In your copy, reproduce each entry exactly and include no picture.

::::

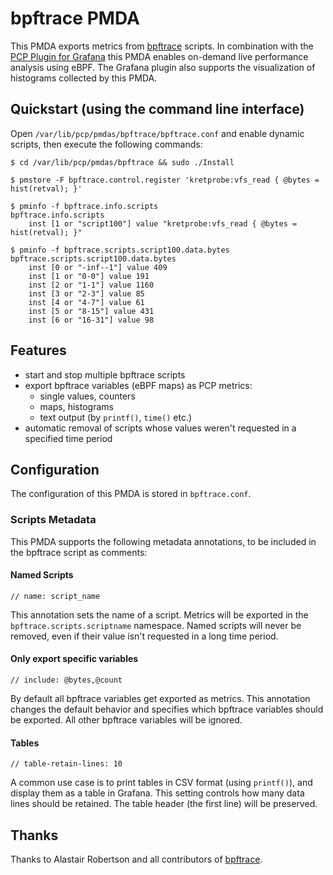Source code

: # bpftrace PMDA
This PMDA exports metrics from [bpftrace](https://github.com/iovisor/bpftrace) scripts.
In combination with the [PCP Plugin for Grafana](https://github.com/performancecopilot/grafana-pcp) this PMDA enables on-demand live performance analysis using eBPF.
The Grafana plugin also supports the visualization of histograms collected by this PMDA.

## Quickstart (using the command line interface)
Open `/var/lib/pcp/pmdas/bpftrace/bpftrace.conf` and enable dynamic scripts, then execute the following commands:
```
$ cd /var/lib/pcp/pmdas/bpftrace && sudo ./Install

$ pmstore -F bpftrace.control.register 'kretprobe:vfs_read { @bytes = hist(retval); }'

$ pminfo -f bpftrace.info.scripts
bpftrace.info.scripts
    inst [1 or "script100"] value "kretprobe:vfs_read { @bytes = hist(retval); }"

$ pminfo -f bpftrace.scripts.script100.data.bytes
bpftrace.scripts.script100.data.bytes
    inst [0 or "-inf--1"] value 409
    inst [1 or "0-0"] value 191
    inst [2 or "1-1"] value 1160
    inst [3 or "2-3"] value 85
    inst [4 or "4-7"] value 61
    inst [5 or "8-15"] value 431
    inst [6 or "16-31"] value 98
```

## Features
* start and stop multiple bpftrace scripts
* export bpftrace variables (eBPF maps) as PCP metrics:
  * single values, counters
  * maps, histograms
  * text output (by `printf()`, `time()` etc.)
* automatic removal of scripts whose values weren't requested in a specified time period

## Configuration
The configuration of this PMDA is stored in `bpftrace.conf`.

### Scripts Metadata
This PMDA supports the following metadata annotations, to be included in the bpftrace script as comments:

#### Named Scripts
```
// name: script_name
```
This annotation sets the name of a script.
Metrics will be exported in the `bpftrace.scripts.scriptname` namespace.
Named scripts will never be removed, even if their value isn't requested in a long time period.

#### Only export specific variables
```
// include: @bytes,@count
```
By default all bpftrace variables get exported as metrics.
This annotation changes the default behavior and specifies which bpftrace variables should be exported.
All other bpftrace variables will be ignored.

#### Tables
```
// table-retain-lines: 10
```
A common use case is to print tables in CSV format (using `printf()`), and display them as a table in Grafana.
This setting controls how many data lines should be retained. The table header (the first line) will be preserved.

## Thanks
Thanks to Alastair Robertson and all contributors of [bpftrace](https://github.com/iovisor/bpftrace/graphs/contributors).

::::

Task solution =>
Source code

: # bpftrace PMDA
This PMDA exports metrics from [bpftrace](https://github.com/iovisor/bpftrace) scripts.
In combination with the [PCP Plugin for Grafana](https://github.com/performancecopilot/grafana-pcp) this PMDA enables on-demand live performance analysis using eBPF.
The Grafana plugin also supports the visualization of histograms collected by this PMDA.

## Quickstart (using the command line interface)
Open `/var/lib/pcp/pmdas/bpftrace/bpftrace.conf` and enable dynamic scripts, then execute the following commands:
```
$ cd /var/lib/pcp/pmdas/bpftrace && sudo ./Install

$ pmstore -F bpftrace.control.register 'kretprobe:vfs_read { @bytes = hist(retval); }'

$ pminfo -f bpftrace.info.scripts
bpftrace.info.scripts
    inst [1 or "script100"] value "kretprobe:vfs_read { @bytes = hist(retval); }"

$ pminfo -f bpftrace.scripts.script100.data.bytes
bpftrace.scripts.script100.data.bytes
    inst [0 or "-inf--1"] value 409
    inst [1 or "0-0"] value 191
    inst [2 or "1-1"] value 1160
    inst [3 or "2-3"] value 85
    inst [4 or "4-7"] value 61
    inst [5 or "8-15"] value 431
    inst [6 or "16-31"] value 98
```

## Features
* start and stop multiple bpftrace scripts
* export bpftrace variables (eBPF maps) as PCP metrics:
  * single values, counters
  * maps, histograms
  * text output (by `printf()`, `time()` etc.)
* automatic removal of scripts whose values weren't requested in a specified time period

## Configuration
The configuration of this PMDA is stored in `bpftrace.conf`.

### Scripts Metadata
This PMDA supports the following metadata annotations, to be included in the bpftrace script as comments:

#### Named Scripts
```
// name: script_name
```
This annotation sets the name of a script.
Metrics will be exported in the `bpftrace.scripts.scriptname` namespace.
Named scripts will never be removed, even if their value isn't requested in a long time period.

#### Only export specific variables
```
// include: @bytes,@count
```
By default all bpftrace variables get exported as metrics.
This annotation changes the default behavior and specifies which bpftrace variables should be exported.
All other bpftrace variables will be ignored.

#### Tables
```
// table-retain-lines: 10
```
A common use case is to print tables in CSV format (using `printf()`), and display them as a table in Grafana.
This setting controls how many data lines should be retained. The table header (the first line) will be preserved.

## Thanks
Thanks to Alastair Robertson and all contributors of [bpftrace](https://github.com/iovisor/bpftrace/graphs/contributors).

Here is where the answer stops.